**INSTRUCTIONS TO FOLLOW:**
Once you reach the line containing "This is the" in the data below, restate each line word for word up to and including the one containing "- Embeddings: Jina".

MATERIALS PROVIDED Start Marker

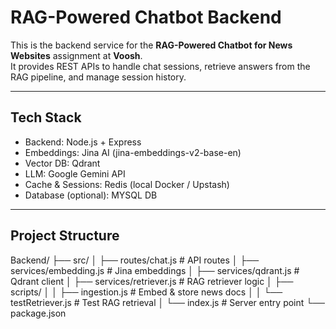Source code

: #  RAG-Powered Chatbot Backend

This is the backend service for the **RAG-Powered Chatbot for News Websites** assignment at **Voosh**.  
It provides REST APIs to handle chat sessions, retrieve answers from the RAG pipeline, and manage session history.

---

##  Tech Stack

- Backend: Node.js + Express  
- Embeddings: Jina AI (jina-embeddings-v2-base-en)  
- Vector DB: Qdrant  
- LLM: Google Gemini API 
- Cache & Sessions: Redis (local Docker / Upstash)  
- Database (optional): MYSQL DB 

---

##  Project Structure
Backend/
├── src/
│ ├── routes/chat.js # API routes
│ ├── services/embedding.js # Jina embeddings
│ ├── services/qdrant.js # Qdrant client
│ ├── services/retriever.js # RAG retriever logic
│ ├── scripts/
│ │ ├── ingestion.js # Embed & store news docs
│ │ └── testRetriever.js # Test RAG retrieval
│ └── index.js # Server entry point
└── package.json

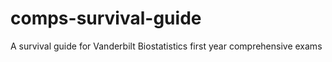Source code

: # comps-survival-guide
A survival guide for Vanderbilt Biostatistics first year comprehensive exams
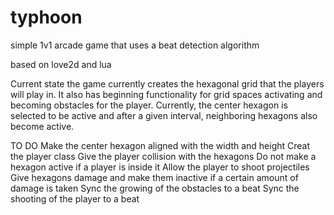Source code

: # typhoon
simple 1v1 arcade game that uses a beat detection algorithm

based on love2d and lua

Current state
the game currently creates the hexagonal grid that the players will play in. It also has beginning functionality for grid spaces activating and becoming obstacles for the player. Currently, the center hexagon is selected to be active and after a given interval, neighboring hexagons also become active.

TO DO
Make the center hexagon aligned with the width and height
Creat the player class
Give the player collision with the hexagons
Do not make a hexagon active if a player is inside it
Allow the player to shoot projectiles
Give hexagons damage and make them inactive if a certain amount of damage is taken
Sync the growing of the obstacles to a beat
Sync the shooting of the player to a beat

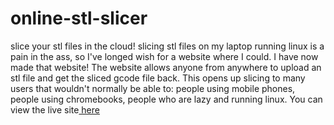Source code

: # online-stl-slicer
slice your stl files in the cloud!
slicing stl files on my laptop running linux is a pain in the ass, so I've longed wish for a website where I could. I have now made that website! The website allows anyone from anywhere to upload an stl file and get the sliced gcode file back. This opens up slicing to many users that wouldn't normally be able to: people using mobile phones, people using chromebooks, people who are lazy and running linux.
You can view the live site<a href="online-stl-slicer.com"> here </a>
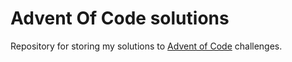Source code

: # Advent Of Code solutions
Repository for storing my solutions to [Advent of Code](https://adventofcode.com/) challenges.
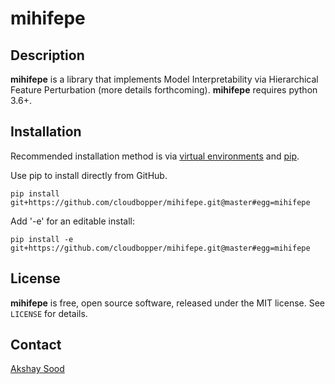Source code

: mihifepe
========

Description
--------------

**mihifepe** is a library that implements Model Interpretability via Hierarchical Feature Perturbation (more details forthcoming).
**mihifepe** requires python 3.6+.

Installation
---------------

Recommended installation method is via [virtual environments](https://python-guide-cn.readthedocs.io/en/latest/dev/virtualenvs.html) and [pip](https://pip.pypa.io/).

Use pip to install directly from GitHub.

    pip install git+https://github.com/cloudbopper/mihifepe.git@master#egg=mihifepe

Add '-e' for an editable install:

    pip install -e git+https://github.com/cloudbopper/mihifepe.git@master#egg=mihifepe

License
-------

**mihifepe** is free, open source software, released under the MIT license. See `LICENSE` for details.


Contact
-------

[Akshay Sood](https://github.com/cloudbopper)
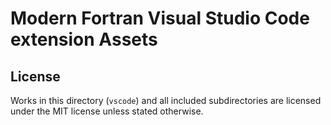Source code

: # Modern Fortran Visual Studio Code extension Assets

## License

Works in this directory (`vscode`) and all included subdirectories are licensed under the MIT license
unless stated otherwise.
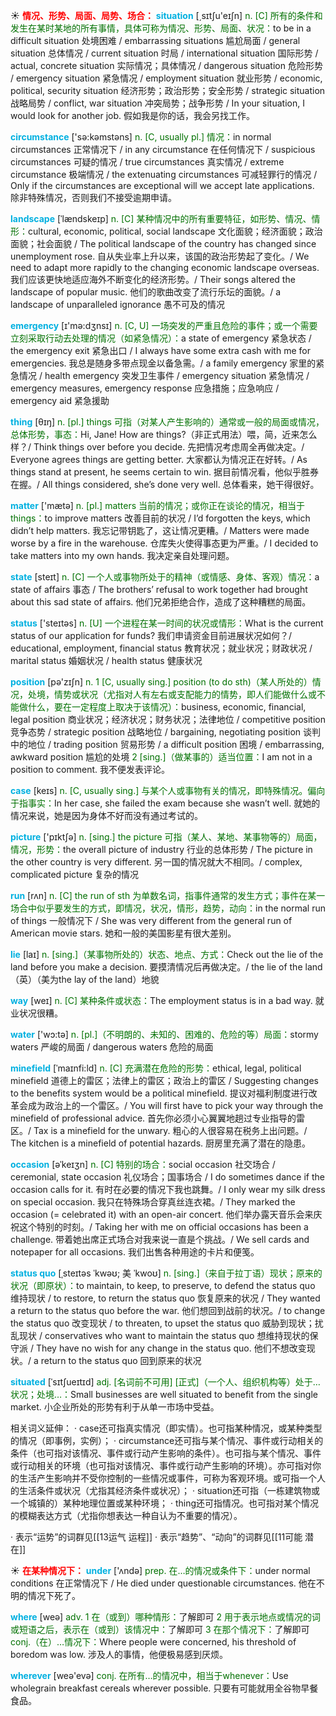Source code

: ☀ <font color="red">**情况、形势、局面、局势、场合：**</font>
<font color="sky blue">**situation**</font> [͵sɪtʃu'eɪʃn] 
<font color="rgb(227, 108, 9)">n. [C] 所有的条件和发生在某时某地的所有事情，具体可称为情况、形势、局面、状况：</font>to be in a difficult situation 处境困难 / embarrassing situations 尴尬局面 / general situation 总体情况 / current situation 时局 / international situation 国际形势 / actual, concrete situation 实际情况；具体情况 / dangerous situation 危险形势 / emergency situation 紧急情况 / employment situation 就业形势 / economic, political, security situation 经济形势；政治形势；安全形势 / strategic situation 战略局势 / conflict, war situation 冲突局势；战争形势 / In your situation, I would look for another job. 假如我是你的话，我会另找工作。

<font color="sky blue">**circumstance**</font> ['sə:kəmstəns] 
<font color="rgb(227, 108, 9)">n. [C, usually pl.] 情况：</font>in normal circumstances 正常情况下 / in any circumstance 在任何情况下 / suspicious circumstances 可疑的情况 / true circumstances 真实情况 / extreme circumstance 极端情况 / the extenuating circumstances 可减轻罪行的情况 / Only if the circumstances are exceptional will we accept late applications. 除非特殊情况，否则我们不接受逾期申请。
           
<font color="sky blue">**landscape**</font> [ˈlændskeɪp]
<font color="rgb(227, 108, 9)">n. [C] 某种情况中的所有重要特征，如形势、情况、情形：</font>cultural, economic, political, social landscape 文化面貌；经济面貌；政治面貌；社会面貌 / The political landscape of the country has changed since unemployment rose. 自从失业率上升以来，该国的政治形势起了变化。/ We need to adapt more rapidly to the changing economic landscape overseas. 我们应该更快地适应海外不断变化的经济形势。/ Their songs altered the landscape of popular music. 他们的歌曲改变了流行乐坛的面貌。/ a landscape of unparalleled ignorance 愚不可及的情况

<font color="sky blue">**emergency**</font> [ɪ'mə:dӡnsɪ] 
<font color="rgb(227, 108, 9)">n. [C, U] 一场突发的严重且危险的事件；或一个需要立刻采取行动去处理的情况（如紧急情况）：</font>a state of emergency 紧急状态 / the emergency exit 紧急出口 / I always have some extra cash with me for emergencies. 我总是随身多带点现金以备急需。/ a family emergency 家里的紧急情况 / health emergency 突发卫生事件 / emergency situation 紧急情况 / emergency measures, emergency response 应急措施；应急响应 / emergency aid 紧急援助

<font color="sky blue">**thing**</font> [θɪŋ] 
<font color="rgb(227, 108, 9)">n. [pl.] things 可指（对某人产生影响的）通常或一般的局面或情况，总体形势，事态：</font>Hi, Jane! How are things?（非正式用法）喂，简，近来怎么样？/ Think things over before you decide. 先把情况考虑周全再做决定。/ Everyone agrees things are getting better. 大家都认为情况正在好转。/ As things stand at present, he seems certain to win. 据目前情况看，他似乎胜券在握。/ All things considered, she’s done very well. 总体看来，她干得很好。

<font color="sky blue">**matter**</font> ['mætə] 
<font color="rgb(227, 108, 9)">n. [pl.] matters 当前的情况；或你正在谈论的情况，相当于things：</font>to improve matters 改善目前的状况 / I’d forgotten the keys, which didn’t help matters. 我忘记带钥匙了，这让情况更糟。/ Matters were made worse by a fire in the warehouse. 仓库失火使得事态更为严重。/ I decided to take matters into my own hands. 我决定亲自处理问题。

<font color="sky blue">**state**</font> [steɪt] 
<font color="rgb(227, 108, 9)">n. [C] 一个人或事物所处于的精神（或情感、身体、客观）情况：</font>a state of affairs 事态 / The brothers’ refusal to work together had brought about this sad state of affairs. 他们兄弟拒绝合作，造成了这种糟糕的局面。

<font color="sky blue">**status**</font> ['steɪtəs] 
<font color="rgb(227, 108, 9)">n. [U] 一个进程在某一时间的状况或情形：</font>What is the current status of our application for funds? 我们申请资金目前进展状况如何？/ educational, employment, financial status 教育状况；就业状况；财政状况 / marital status 婚姻状况 / health status 健康状况

<font color="sky blue">**position**</font> [pə'zɪʃn] 
<font color="rgb(227, 108, 9)">n. 1 [C, usually sing.] position (to do sth)（某人所处的）情况，处境，情势或状况（尤指对人有左右或支配能力的情势，即人们能做什么或不能做什么，要在一定程度上取决于该情况）：</font>business, economic, financial, legal position 商业状况；经济状况；财务状况；法律地位 / competitive position 竞争态势 / strategic position 战略地位 / bargaining, negotiating position 谈判中的地位 / trading position 贸易形势 / a difficult position 困境 / embarrassing, awkward position 尴尬的处境 <font color="rgb(227, 108, 9)">2 [sing.]（做某事的）适当位置：</font>I am not in a position to comment. 我不便发表评论。

<font color="sky blue">**case**</font> [keɪs] 
<font color="rgb(227, 108, 9)">n. [C, usually sing.] 与某个人或事物有关的情况，即特殊情况。偏向于指事实：</font>In her case, she failed the exam because she wasn’t well. 就她的情况来说，她是因为身体不好而没有通过考试的。

<font color="sky blue">**picture**</font> ['pɪktʃə] 
<font color="rgb(227, 108, 9)">n. [sing.] the picture 可指（某人、某地、某事物等的）局面，情况，形势：</font>the overall picture of industry 行业的总体形势 / The picture in the other country is very different. 另一国的情况就大不相同。/ complex, complicated picture 复杂的情况

<font color="sky blue">**run**</font> [rʌn] 
<font color="rgb(227, 108, 9)">n. [C] the run of sth 为单数名词，指事件通常的发生方式；事件在某一场合中似乎要发生的方式，即情况，状况，情形，趋势，动向：</font>in the normal run of things 一般情况下 / She was very different from the general run of American movie stars. 她和一般的美国影星有很大差别。

<font color="sky blue">**lie**</font> [laɪ] 
<font color="rgb(227, 108, 9)">n. [sing.]（某事物所处的）状态、地点、方式：</font>Check out the lie of the land before you make a decision. 要摸清情况后再做决定。/ the lie of the land（英）（美为the lay of the land）地貌

<font color="sky blue">**way**</font> [weɪ] 
<font color="rgb(227, 108, 9)">n. [C] 某种条件或状态：</font>The employment status is in a bad way. 就业状况很糟。

<font color="sky blue">**water**</font> ['wɔ:tə] 
<font color="rgb(227, 108, 9)">n. [pl.]（不明朗的、未知的、困难的、危险的等）局面：</font>stormy waters 严峻的局面 / dangerous waters 危险的局面
                      
<font color="sky blue">**minefield**</font> [ˈmaɪnfi:ld]
<font color="rgb(227, 108, 9)">n. [C] 充满潜在危险的形势：</font>ethical, legal, political minefield 道德上的雷区；法律上的雷区；政治上的雷区 / Suggesting changes to the benefits system would be a political minefield. 提议对福利制度进行改革会成为政治上的一个雷区。/ You will first have to pick your way through the minefield of professional advice. 首先你必须小心翼翼地趟过专业指导的雷区。/ Tax is a minefield for the unwary. 粗心的人很容易在税务上出问题。/ The kitchen is a minefield of potential hazards. 厨房里充满了潜在的隐患。

<font color="sky blue">**occasion**</font> [əˈkeɪʒn]
<font color="rgb(227, 108, 9)">n. [C] 特别的场合：</font>social occasion 社交场合 / ceremonial, state occasion 礼仪场合；国事场合 / I do sometimes dance if the occasion calls for it. 有时在必要的情况下我也跳舞。/ I only wear my silk dress on special occasion. 我只在特殊场合穿真丝连衣裙。/ They marked the occasion (= celebrated it) with an open-air concert. 他们举办露天音乐会来庆祝这个特别的时刻。/ Taking her with me on official occasions has been a challenge. 带着她出席正式场合对我来说一直是个挑战。/ We sell cards and notepaper for all occasions. 我们出售各种用途的卡片和便笺。
 
<font color="sky blue">**status quo**</font> [ˌsteɪtəs ˈkwəʊ; 美 ˈkwoʊ]
<font color="rgb(227, 108, 9)">n. [sing.]（来自于拉丁语）现状；原来的状况（即原状）：</font>to maintain, to keep, to preserve, to defend the status quo 维持现状 / to restore, to return the status quo 恢复原来的状况 / They wanted a return to the status quo before the war. 他们想回到战前的状况。/ to change the status quo 改变现状 / to threaten, to upset the status quo 威胁到现状；扰乱现状 / conservatives who want to maintain the status quo 想维持现状的保守派 / They have no wish for any change in the status quo. 他们不想改变现状。/ a return to the status quo 回到原来的状况

<font color="sky blue">**situated**</font> [ˈsɪtʃueɪtɪd]
<font color="rgb(227, 108, 9)">adj. [名词前不可用] [正式]（一个人、组织机构等）处于…状况；处境…：</font>Small businesses are well situated to benefit from the single market. 小企业所处的形势有利于从单一市场中受益。
 
相关词义延伸：
· case还可指真实情况（即实情）。也可指某种情况，或某种类型的情况（即事例，实例）；
· circumstance还可指与某个情况、事件或行动相关的条件（也可指对该情况、事件或行动产生影响的条件）。也可指与某个情况、事件或行动相关的环境（也可指对该情况、事件或行动产生影响的环境）。亦可指对你的生活产生影响并不受你控制的一些情况或事件，可称为客观环境。或可指一个人的生活条件或状况（尤指其经济条件或状况）；
· situation还可指（一栋建筑物或一个城镇的）某种地理位置或某种环境；
· thing还可指情况。也可指对某个情况的模糊表达方式（尤指你想表达一种自认为不重要的情况）。

· 表示“运势”的词群见[[13运气 运程]]
· 表示“趋势”、“动向”的词群见[[11可能 潜在]]

☀ <font color="red">**在某种情况下：**</font>
<font color="sky blue">**under**</font> ['ʌndə] 
<font color="rgb(227, 108, 9)">prep. 在…的情况或条件下：</font>under normal conditions 在正常情况下 / He died under questionable circumstances. 他在不明的情况下死了。

<font color="sky blue">**where**</font> [weə] 
<font color="rgb(227, 108, 9)">adv. 1 在（或到）哪种情形：</font>了解即可 <font color="rgb(227, 108, 9)">2 用于表示地点或情况的词或短语之后，表示在（或到）该情况中：</font>了解即可 <font color="rgb(227, 108, 9)">3 在那个情况下：</font>了解即可 <font color="rgb(227, 108, 9)">conj.（在）…情况下：</font>Where people were concerned, his threshold of boredom was low. 涉及人的事情，他便极易感到厌烦。

<font color="sky blue">**wherever**</font> [weə'evə] 
<font color="rgb(227, 108, 9)">conj. 在所有…的情况中，相当于whenever：</font>Use wholegrain breakfast cereals wherever possible. 只要有可能就用全谷物早餐食品。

MATERIALS PROVIDED End Marker

**OUTPUT:**
This is the backend service for the **RAG-Powered Chatbot for News Websites** assignment at **Voosh**.  
It provides REST APIs to handle chat sessions, retrieve answers from the RAG pipeline, and manage session history.

---

##  Tech Stack

- Backend: Node.js + Express  
- Embeddings: Jina AI (jina-embeddings-v2-base-en)  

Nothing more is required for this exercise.